The deterioration in consumer lending, alongside a rising tide of bankruptcies and insolvency arrangements have been thorns in the side of Britain's retail banks since 2005. Bad debts climbed 27 percent in the first half of 2006 alone.

"The reality is there are people out there encouraging people to file for bankruptcy or restructuring," HSBC Chief Executive Michael Geoghegan told analysts in a conference call after the bank's end of year trading statement on Tuesday.

"I think it's something that the industry and government need to look at -- is this the right type of law to what it set out to achieve?" he asked.



Bankruptcies and individual voluntary arrangements (IVAs), which allow people to write off part of their debt, are not new.

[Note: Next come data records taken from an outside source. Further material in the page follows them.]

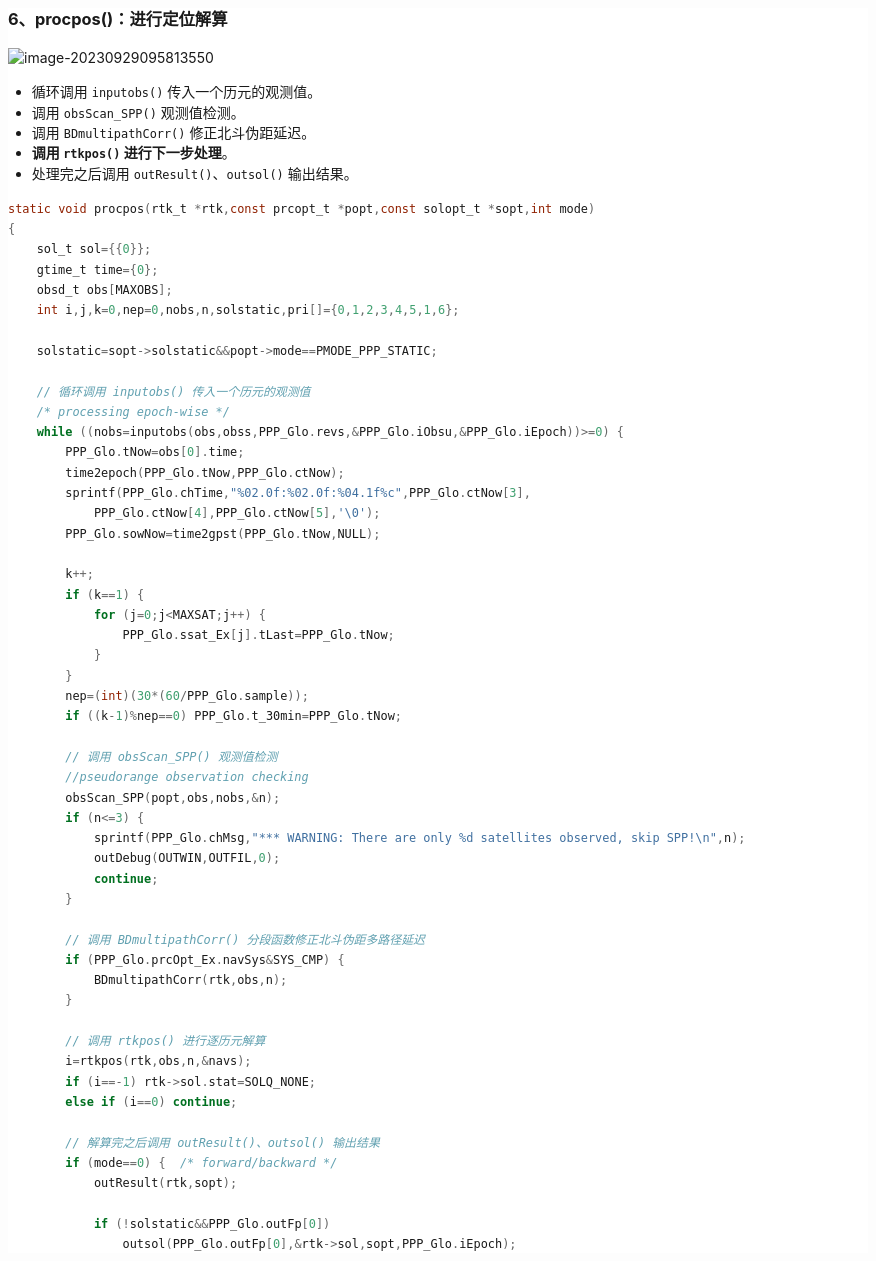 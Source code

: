 ### 6、procpos()：进行定位解算

![image-20230929095813550](https://pic-bed-1316053657.cos.ap-nanjing.myqcloud.com/img/image-20230929095813550.png)

* 循环调用 `inputobs()` 传入一个历元的观测值。
* 调用 `obsScan_SPP()` 观测值检测。
* 调用 `BDmultipathCorr()` 修正北斗伪距延迟。
* **调用 `rtkpos()` 进行下一步处理**。
* 处理完之后调用 `outResult()`、`outsol()` 输出结果。

```c
static void procpos(rtk_t *rtk,const prcopt_t *popt,const solopt_t *sopt,int mode)
{
	sol_t sol={{0}};
	gtime_t time={0};
	obsd_t obs[MAXOBS];
	int i,j,k=0,nep=0,nobs,n,solstatic,pri[]={0,1,2,3,4,5,1,6};

	solstatic=sopt->solstatic&&popt->mode==PMODE_PPP_STATIC;
	
	// 循环调用 inputobs() 传入一个历元的观测值
	/* processing epoch-wise */
	while ((nobs=inputobs(obs,obss,PPP_Glo.revs,&PPP_Glo.iObsu,&PPP_Glo.iEpoch))>=0) {
		PPP_Glo.tNow=obs[0].time;
		time2epoch(PPP_Glo.tNow,PPP_Glo.ctNow);
		sprintf(PPP_Glo.chTime,"%02.0f:%02.0f:%04.1f%c",PPP_Glo.ctNow[3],
			PPP_Glo.ctNow[4],PPP_Glo.ctNow[5],'\0');
		PPP_Glo.sowNow=time2gpst(PPP_Glo.tNow,NULL);

		k++;
		if (k==1) {
			for (j=0;j<MAXSAT;j++) {
				PPP_Glo.ssat_Ex[j].tLast=PPP_Glo.tNow;
			}
		}
        nep=(int)(30*(60/PPP_Glo.sample));
        if ((k-1)%nep==0) PPP_Glo.t_30min=PPP_Glo.tNow;

		// 调用 obsScan_SPP() 观测值检测
		//pseudorange observation checking
		obsScan_SPP(popt,obs,nobs,&n);
		if (n<=3) {
			sprintf(PPP_Glo.chMsg,"*** WARNING: There are only %d satellites observed, skip SPP!\n",n);
			outDebug(OUTWIN,OUTFIL,0);
			continue;
		}

		// 调用 BDmultipathCorr() 分段函数修正北斗伪距多路径延迟
		if (PPP_Glo.prcOpt_Ex.navSys&SYS_CMP) {
			BDmultipathCorr(rtk,obs,n);
		}

		// 调用 rtkpos() 进行逐历元解算
		i=rtkpos(rtk,obs,n,&navs);
		if (i==-1) rtk->sol.stat=SOLQ_NONE;
		else if (i==0) continue;

		// 解算完之后调用 outResult()、outsol() 输出结果
		if (mode==0) {  /* forward/backward */
			outResult(rtk,sopt);

			if (!solstatic&&PPP_Glo.outFp[0]) 
				outsol(PPP_Glo.outFp[0],&rtk->sol,sopt,PPP_Glo.iEpoch);
```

But their increased popularity has been partly blamed on the 2004 Enterprise Act, which included changes designed to remove the stigma of bankruptcy, and on the largely unregulated debt advice industry.

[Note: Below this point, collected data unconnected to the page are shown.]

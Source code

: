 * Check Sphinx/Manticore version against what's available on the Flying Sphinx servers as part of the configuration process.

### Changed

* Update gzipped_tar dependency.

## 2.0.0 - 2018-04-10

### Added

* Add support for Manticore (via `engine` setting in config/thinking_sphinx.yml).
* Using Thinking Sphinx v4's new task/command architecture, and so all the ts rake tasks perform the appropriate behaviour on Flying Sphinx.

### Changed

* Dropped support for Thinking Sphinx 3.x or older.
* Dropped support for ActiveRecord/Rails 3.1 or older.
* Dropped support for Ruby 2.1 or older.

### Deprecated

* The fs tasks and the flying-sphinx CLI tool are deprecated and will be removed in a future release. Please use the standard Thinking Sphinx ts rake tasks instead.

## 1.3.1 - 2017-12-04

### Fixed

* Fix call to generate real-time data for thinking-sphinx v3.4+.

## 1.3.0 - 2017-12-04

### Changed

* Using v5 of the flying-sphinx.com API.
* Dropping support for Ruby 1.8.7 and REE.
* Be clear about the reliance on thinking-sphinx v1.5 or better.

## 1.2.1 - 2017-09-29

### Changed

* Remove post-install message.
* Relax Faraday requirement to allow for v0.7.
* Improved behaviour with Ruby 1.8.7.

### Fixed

Geoghegan, who took the top job at HSBC this year, has been one of the sternest critics of the insolvency advice industry, raising concerns in August, when HSBC reported a 36 percent rise in its UK retail bad debt charge.

"When you have an industry encouraging people to (file for bankruptcy), and you haven't got a history of how to manage credit scores around that, one is very much in a position where you have to work through this social approach that people are taking to their debt liabilities," he told analysts on Tuesday.

HSBC said in its trading statement that it continued to see high levels of consumer debt, with the trend of rising bankruptcies and IVAs "unlikely to abate in the medium term".

UK banks have criticised high fees, poor advice, misleading advertising and a lack of transparency in the debt advice industry.

The main players in the sector reject the criticisms, but have set up a body to act as a regulator and provide a voice for companies that find themselves in the spotlight as more Britons declare themselves insolvent.